チャンピオン目指してたわけじゃなく、伴流ジムで練習して過ごす事が好きだっただけ。
「強さ」を求めてはいたけど、ボクシングが強くなって「強く」なる訳じゃないコトを気付けただけで充分だったんです。
「チャンピオンになれて強くなる訳じゃない」
それが気付けたのはチャンピオンになれたおかげ。
それでよかったんです。
そこまでで。
だからチャンピオンベルトはボクシング協会に返しました。
6度もチャンピオンベルトを巻いて彷徨ってしまっていました。
もう、自分自身とは裏腹に「頑張りたくない」。
自分自身に正直でいたい、と。
そういうボクシング人生ですが、やはりあの3連敗した時はまだそれが見いだせていなかった時期。
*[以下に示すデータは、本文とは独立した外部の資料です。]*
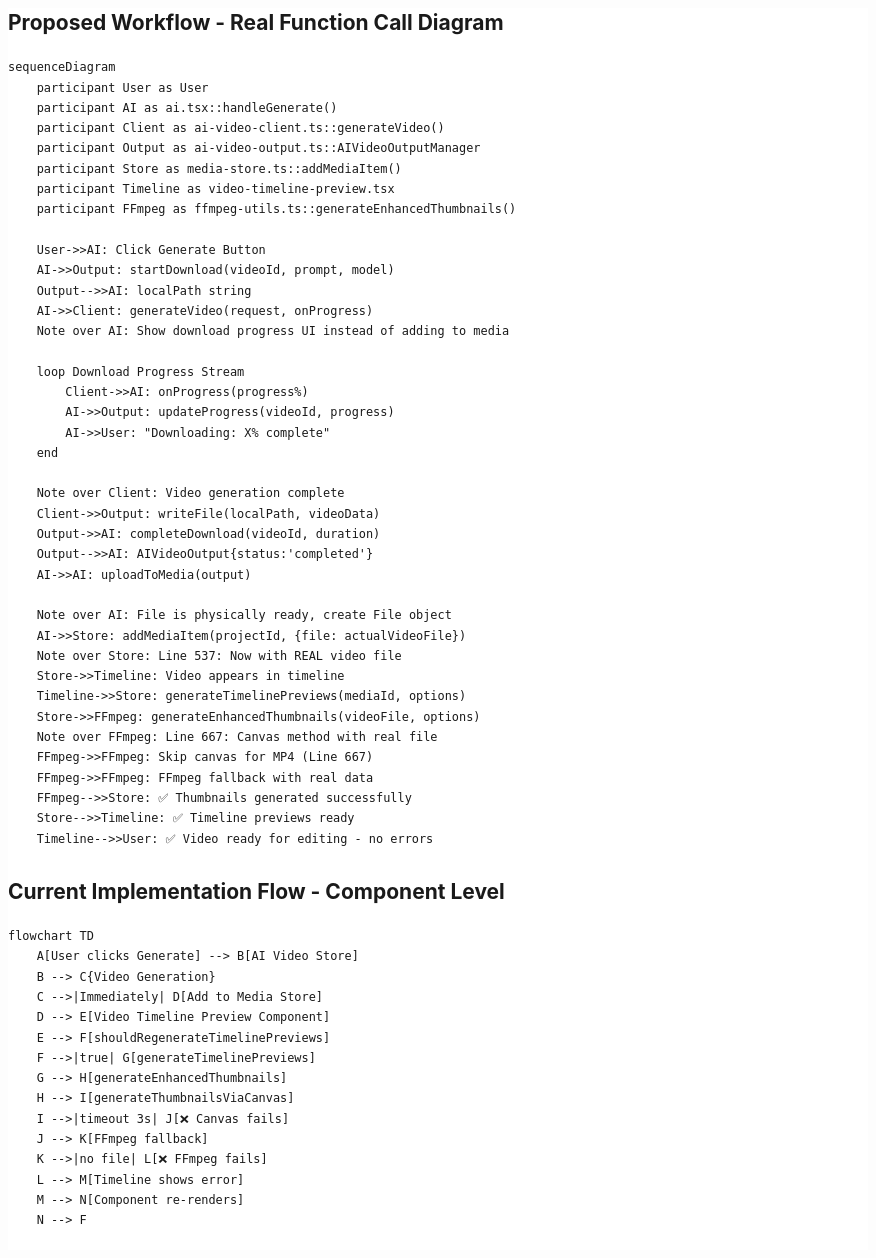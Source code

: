## Proposed Workflow - Real Function Call Diagram

```mermaid
sequenceDiagram
    participant User as User
    participant AI as ai.tsx::handleGenerate()
    participant Client as ai-video-client.ts::generateVideo()
    participant Output as ai-video-output.ts::AIVideoOutputManager
    participant Store as media-store.ts::addMediaItem()
    participant Timeline as video-timeline-preview.tsx
    participant FFmpeg as ffmpeg-utils.ts::generateEnhancedThumbnails()

    User->>AI: Click Generate Button
    AI->>Output: startDownload(videoId, prompt, model)
    Output-->>AI: localPath string
    AI->>Client: generateVideo(request, onProgress) 
    Note over AI: Show download progress UI instead of adding to media
    
    loop Download Progress Stream
        Client->>AI: onProgress(progress%)
        AI->>Output: updateProgress(videoId, progress)
        AI->>User: "Downloading: X% complete"
    end
    
    Note over Client: Video generation complete
    Client->>Output: writeFile(localPath, videoData)
    Output->>AI: completeDownload(videoId, duration)
    Output-->>AI: AIVideoOutput{status:'completed'}
    AI->>AI: uploadToMedia(output)
    
    Note over AI: File is physically ready, create File object
    AI->>Store: addMediaItem(projectId, {file: actualVideoFile})
    Note over Store: Line 537: Now with REAL video file
    Store->>Timeline: Video appears in timeline
    Timeline->>Store: generateTimelinePreviews(mediaId, options)
    Store->>FFmpeg: generateEnhancedThumbnails(videoFile, options)
    Note over FFmpeg: Line 667: Canvas method with real file
    FFmpeg->>FFmpeg: Skip canvas for MP4 (Line 667)
    FFmpeg->>FFmpeg: FFmpeg fallback with real data
    FFmpeg-->>Store: ✅ Thumbnails generated successfully
    Store-->>Timeline: ✅ Timeline previews ready
    Timeline-->>User: ✅ Video ready for editing - no errors
```

## Current Implementation Flow - Component Level

```mermaid
flowchart TD
    A[User clicks Generate] --> B[AI Video Store]
    B --> C{Video Generation}
    C -->|Immediately| D[Add to Media Store]
    D --> E[Video Timeline Preview Component]
    E --> F[shouldRegenerateTimelinePreviews]
    F -->|true| G[generateTimelinePreviews]
    G --> H[generateEnhancedThumbnails]
    H --> I[generateThumbnailsViaCanvas]
    I -->|timeout 3s| J[❌ Canvas fails]
    J --> K[FFmpeg fallback]
    K -->|no file| L[❌ FFmpeg fails]
    L --> M[Timeline shows error]
    M --> N[Component re-renders]
    N --> F
    
```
あの時、諦めていたらここまで気付けなかったでしょう。
3連敗ということはプロボクシングだと1年は勝っていなかった。
1年勝っていないとさすがにどうしていいか分かりませんでしたが、
その時は「まず1勝」。
1度勝ったら辞めるか考えよう。そんな想いで練習を積んでいたあの頃が懐かしいです。
そしてその連敗を喫した相手がこうやって遊びに来てくれると、とても和みますね。
だって憎しみ合ってボクシングするわけなじゃい。
憎しみ合って戦うわけじゃないところが、ボクシングそして格闘技の良いところ。
もちろん仲のいい友だちと戦うわけじゃありませんし、しゃべったコトがある人と戦う訳じゃない。
それでも戦い終わって勝敗がついた選手同士が憎しみ合ったりするところを見たことがありません。
お互いをたたえ合い、気持ちよく正直な顔で向き合える瞬間。
美学を感じる、プロボクサー人生でした。
そして今では敗戦してもそれをネタにとてもいい笑い話ができています。
その時は悔しいけれども、どれだけ悔しくなれるか嬉しくなれるかでその数年後には特大の笑い話ができます。
特大の笑い話やネタを作るためにも、「今」を一生懸命ってコトですね。